Poucas vezes na história houve um discurso sobre o estado da União diante de um Congresso americano tão dividido. Durante uma hora e nove minutos em que o presidente dos EUA, Donald Trump, fez seu primeiro pronunciamento às duas casas (Senado e Câmara dos Deputados), quebrou-se a tradição em que, mesmo quando não concordam, deputados e senadores aplaudem. Fazem isso, não em homenagem ao comandante-em-chefe da ocasião. Costuma ser uma reverência à instituição "presidente dos EUA".
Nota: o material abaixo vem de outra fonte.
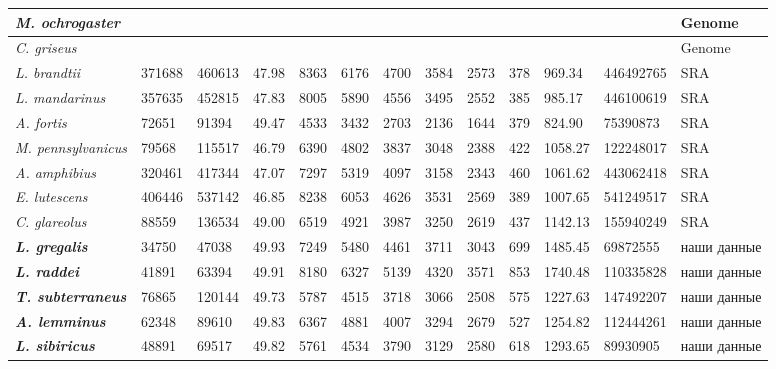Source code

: \begin{landscape}
\begin{longtable}{|p{4.2cm}|p{1.5cm}|p{2.2cm}|p{1cm}|p{1cm}|p{1cm}|p{1cm}|p{1cm}|p{1cm}|p{1.5cm}|p{1.5cm}|p{2cm}|p{2.5cm}|}
				\textit{M. ochrogaster} & \multicolumn{1}{l|}{} & \multicolumn{1}{l|}{} &  & \multicolumn{1}{l|}{} & \multicolumn{1}{l|}{} & \multicolumn{1}{l|}{} & \multicolumn{1}{l|}{} & \multicolumn{1}{l|}{} & \multicolumn{1}{l|}{} &  &  & Genome \\ \hline
				\textit{C. griseus} & \multicolumn{1}{l|}{} & \multicolumn{1}{l|}{} &  & \multicolumn{1}{l|}{} & \multicolumn{1}{l|}{} & \multicolumn{1}{l|}{} & \multicolumn{1}{l|}{} & \multicolumn{1}{l|}{} & \multicolumn{1}{l|}{} &  &  & Genome \\ \hline
				\textit{L. brandtii} & 371688 & 460613 & 47.98 & 8363 & 6176 & 4700 & 3584 & 2573 & 378 & 969.34 & 446492765 & SRA \\ \hline
				\textit{L. mandarinus} & 357635 & 452815 & 47.83 & 8005 & 5890 & 4556 & 3495 & 2552 & 385 & 985.17 & 446100619 & SRA \\ \hline
				\textit{A. fortis} & 72651 & 91394 & 49.47 & 4533 & 3432 & 2703 & 2136 & 1644 & 379 & 824.90 & 75390873 & SRA \\ \hline
				\textit{M. pennsylvanicus} & 79568 & 115517 & 46.79 & 6390 & 4802 & 3837 & 3048 & 2388 & 422 & 1058.27 & 122248017 & SRA \\ \hline
				\textit{A. amphibius} & 320461 & 417344 & 47.07 & 7297 & 5319 & 4097 & 3158 & 2343 & 460 & 1061.62 & 443062418 & SRA \\ \hline
				\textit{E. lutescens} & 406446 & 537142 & 46.85 & 8238 & 6053 & 4626 & 3531 & 2569 & 389 & 1007.65 & 541249517 & SRA \\ \hline
				\textit{C. glareolus} & 88559 & 136534 & 49.00 & 6519 & 4921 & 3987 & 3250 & 2619 & 437 & 1142.13 & 155940249 & SRA \\ \hline
				\textit{\textbf{L. gregalis}} & 34750 & 47038 & 49.93 & 7249 & 5480 & 4461 & 3711 & 3043 & 699 & 1485.45 & 69872555 & наши данные \\ \hline
				\textit{\textbf{L. raddei}} & 41891 & 63394 & 49.91 & 8180 & 6327 & 5139 & 4320 & 3571 & 853 & 1740.48 & 110335828 & наши данные \\ \hline
				\textit{\textbf{T. subterraneus}} & 76865 & 120144 & 49.73 & 5787 & 4515 & 3718 & 3066 & 2508 & 575 & 1227.63 & 147492207 & наши данные \\ \hline
				\textit{\textbf{A. lemminus}} & 62348 & 89610 & 49.83 & 6367 & 4881 & 4007 & 3294 & 2679 & 527 & 1254.82 & 112444261 & наши данные \\ \hline
				\textit{\textbf{L. sibiricus}} & 48891 & 69517 & 49.82 & 5761 & 4534 & 3790 & 3129 & 2580 & 618 & 1293.65 & 89930905 & наши данные \\ \hline

\end{longtable}
\end{landscape}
No caso de Trump, em vários momentos, metade da plateia, formada por democratas, não aplaudiu, muito menos se levantou das cadeiras. O constrangimento começou a aparecer quando o presidente iniciou uma série de ataques ao Obamacare, como é chamada a reforma no sistema de saúde implantada pelo antecessor, Barack Obama:
- O Obamacare está em colapso - atacou Trump, recebendo gritos e aplausos de simpatizantes e vaias dos opositores.
Na maior parte do tempo, o presidente republicano fez um discurso em tom nacionalista para o público interno. Era curioso ver Paul Ryan, logo atrás de Trump, aplaudindo e sorrindo diante das falas de Trump. No ano passado, Ryan, o speaker, como é chamado o presidente da Câmara, rompeu com então candidato. Trump, à época, o acusou de desleal. Na noite desta terça-feira, pareciam velhos amigos.
Antes de tocar na questão da saúde, Trump defendeu a construção do muro na fronteira Sul - não citou o México nem disse que os mexicanos irão pagar pela obra. Em vários momentos, cutucou os democratas, ao citar os altos índices de criminalidade em Chicago, metrópole que é berço político de Obama. Também relacionou a violência urbana à imigração ilegal e anunciou a criação do Voice - Victims os Immigration Crime Engagement, uma espécie de agência para vítimas de crimes cometidos por imigrantes, que já nasce em meio a controvérsias.
Como estava mais preocupado em falar de assuntos domésticos, praticamente não aprofundou temas relacionados à política externa: garantiu aliança com a Otan, mas cobrou apoio financeiro dos países aliados, também disse que a parceria com Israel é "inquebrável", e reforçou que irá eliminar o grupo terrorista Estado Islâmico. Todos esses temas mereciam mais atenção do presidente, que não tocou no nome da Rússia (a quem costuma dizer ser aliado) e muito rapidamente citou a China (eleito inimiga número 1 no plano econômico).
- Meu papel não é representar o mundo. É representar os Estados Unidos da América - afirmou.
Em alguns momentos, reforçando os aplausos que recebia, o próprio Trump aplaudia a si mesmo.
Uma boa estratégia de sua equipe para tentar unir o plenário - e funcionou - foi levar para o Congresso cidadãos americanos que ajudavam a ilustrar o discurso, com exemplos de superação. Um dos momentos mais emocionantes foi quando Trump prestou homenagem a William Ryan Owens, membro de um comando SEAL da marinha morto em combate no Iêmen. Sua esposa, na plateia, foi aplaudida de pé, em uma das raras vezes em que democratas e republicanos se uniram.